While everyone in Northern Ireland revelled in her Sochi success, the graduate in mathematics from the University of Bath admitted her famous victory did not sink in until she flew home. It was only when she was greeted by family and friends in an emotional reunion at George Best Belfast City airport, that it finally hit her that she had made history by becoming the first British sportsperson to win a Winter Paralympics gold.
"I was overwhelmed when I flew home with all my family and friends there. It was a big change from how I normally fly into the City Airport," she joked.
"My whole family had travelled from Donegal, Mayo, Leitrim and all over and to see the balloons, banners and flowers waiting for me was so cool.
"I've had great support in Northern Ireland since I started ski racing when I was a teenager and to share the success with them meant a lot to me.
"It didn't actually sink in that I was a gold medal winner until I came home.
"We were racing right up until the last day of the Games and then I was packing all my stuff so I was always busy.
"Even when we landed in London I didn't realise the impact winning the gold had had and then when I came home to have so many people waiting at the airport was amazing. That's when I started to realise what I had achieved.
"The more time I spend with the medal the more I recognise what a wonderful experience it was in Sochi.
"When you are out there, you are very focused knowing you have a job to do and you are trying to race the best you can.
"We had never been to a competition before where people in the UK had the opportunity to watch it on television. Over in Sochi we were almost living in a bubble, but coming home showed that we really had done something special."
Reflecting on her glory run in the Super G discipline in Russia, Kelly recalls: "We had a really disappointing Downhill race before the Super G and were shocked with how things had gone. We always look at the process of our skiing and we couldn't understand what went wrong that day.
"Charlotte and myself had to work really hard to put that disappointment to one side. We realised it was a brand new day for the Super G and it was a case of trying as hard as we could.
"Being the first to go we had to wait for everyone else to finish. I couldn't believe it when it was confirmed we had won. Even when I was doing interviews afterwards I was still wondering if we truly had taken the gold.
"When they call your name out to go and collect your medal it is an amazing feeling but even when they gave me the medal I was wondering if anyone was going to take it away from me, not that that has ever happened before or that there was any reason for that to happen, but that's what I was thinking at the time."
Proud mum Margaret, who had made the trip to Russia to support her daughter, was overjoyed.
The former Glenlola Collegiate pupil said: "It was nice to have my mum there. It was a tough old trek for her, getting the visa and then the long journey.
"There were a lot of steps and she worked hard to get there. Charlotte's mum and aunt were there too and it was great for us to have that support."
After the Super G success came frustration in her other events, that she had hoped to shine in, but while dejected not to win more medals when in Russia, Gallagher now realises that winning gold was the 'ultimate consolation'.
"We were in great form entering the Games and some of my best races didn't go well which was disheartening at the time.

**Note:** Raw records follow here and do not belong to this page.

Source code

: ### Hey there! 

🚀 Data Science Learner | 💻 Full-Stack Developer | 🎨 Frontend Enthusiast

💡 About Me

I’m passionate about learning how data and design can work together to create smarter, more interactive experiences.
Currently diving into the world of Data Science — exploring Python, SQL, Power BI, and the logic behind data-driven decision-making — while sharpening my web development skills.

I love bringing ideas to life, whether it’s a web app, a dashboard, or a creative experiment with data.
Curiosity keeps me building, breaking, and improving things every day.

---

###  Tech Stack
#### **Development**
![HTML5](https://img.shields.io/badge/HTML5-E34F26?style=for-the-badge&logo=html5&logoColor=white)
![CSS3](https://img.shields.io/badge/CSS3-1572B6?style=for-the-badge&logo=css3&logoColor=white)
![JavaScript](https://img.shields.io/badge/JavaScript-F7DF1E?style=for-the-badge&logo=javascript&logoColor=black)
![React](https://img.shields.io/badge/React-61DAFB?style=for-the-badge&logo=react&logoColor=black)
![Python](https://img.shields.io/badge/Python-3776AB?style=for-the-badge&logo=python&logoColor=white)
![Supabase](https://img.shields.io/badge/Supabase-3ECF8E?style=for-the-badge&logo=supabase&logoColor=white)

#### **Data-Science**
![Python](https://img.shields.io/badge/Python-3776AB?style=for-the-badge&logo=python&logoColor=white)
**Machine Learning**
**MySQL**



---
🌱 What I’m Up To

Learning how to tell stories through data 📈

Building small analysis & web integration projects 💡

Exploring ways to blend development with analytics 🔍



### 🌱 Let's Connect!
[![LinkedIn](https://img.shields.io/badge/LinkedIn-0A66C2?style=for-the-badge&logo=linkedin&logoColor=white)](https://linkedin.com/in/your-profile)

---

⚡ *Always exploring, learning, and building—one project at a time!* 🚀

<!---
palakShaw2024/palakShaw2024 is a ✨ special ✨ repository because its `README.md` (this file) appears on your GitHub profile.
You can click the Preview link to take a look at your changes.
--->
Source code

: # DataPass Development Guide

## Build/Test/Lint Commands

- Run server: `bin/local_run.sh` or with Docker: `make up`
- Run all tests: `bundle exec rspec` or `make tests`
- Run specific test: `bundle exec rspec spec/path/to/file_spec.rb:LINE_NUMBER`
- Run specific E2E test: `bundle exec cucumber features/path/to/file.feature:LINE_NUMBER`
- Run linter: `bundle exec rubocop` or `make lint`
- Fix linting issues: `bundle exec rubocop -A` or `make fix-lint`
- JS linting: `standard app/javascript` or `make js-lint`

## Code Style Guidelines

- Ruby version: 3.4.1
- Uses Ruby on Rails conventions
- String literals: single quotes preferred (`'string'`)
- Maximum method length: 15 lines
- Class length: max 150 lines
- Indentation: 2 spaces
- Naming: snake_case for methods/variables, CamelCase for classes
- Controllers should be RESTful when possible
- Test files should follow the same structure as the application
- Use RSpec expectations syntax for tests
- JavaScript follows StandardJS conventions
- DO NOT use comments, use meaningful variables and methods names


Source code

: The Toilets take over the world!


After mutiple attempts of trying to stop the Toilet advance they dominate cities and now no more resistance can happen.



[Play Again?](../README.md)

There is nothing we can do about it though, so it is best to enjoy what we achieved out there," says the lady who at our meeting, after being away skiing around the world for most of the year, finally got to collect her Sports Person with a Disability trophy which she won at the 2013 Belfast Telegraph Sports Awards.
"I may have had the three worst days of my season in Sochi but I have the ultimate consolation in my gold medal and I'm proud of myself for that.
"The Super G is a great event because it is a combination of speed, tactics and your technical ability so to win that event was fantastic."
So what now for our golden girl with the bubbly personality?
Already in her plans is next year's World Championships in Canada and she intends having another crack at the Winter Paralympics, in South Korea in 2018.
"Definitely. I'd like to do it again in four years time to see if we could come back with more medals," she states emphatically.
"The next big event though is the World Championships next season in Canada. We've raced there before and done well, so we'll go hoping for more success."
Before then Kelly deserves to bask in her success... and as is her nature intends to let others enjoy it too.
Among the things she plans to do in the weeks and months to come will be to accept the many invitations, including from various primary schools and secondary schools, to talk about her glory at the Games.
Clearly there are still plenty of people who want to see, touch and hold Kelly's gold medal before it is handed over to her mum for safekeeping.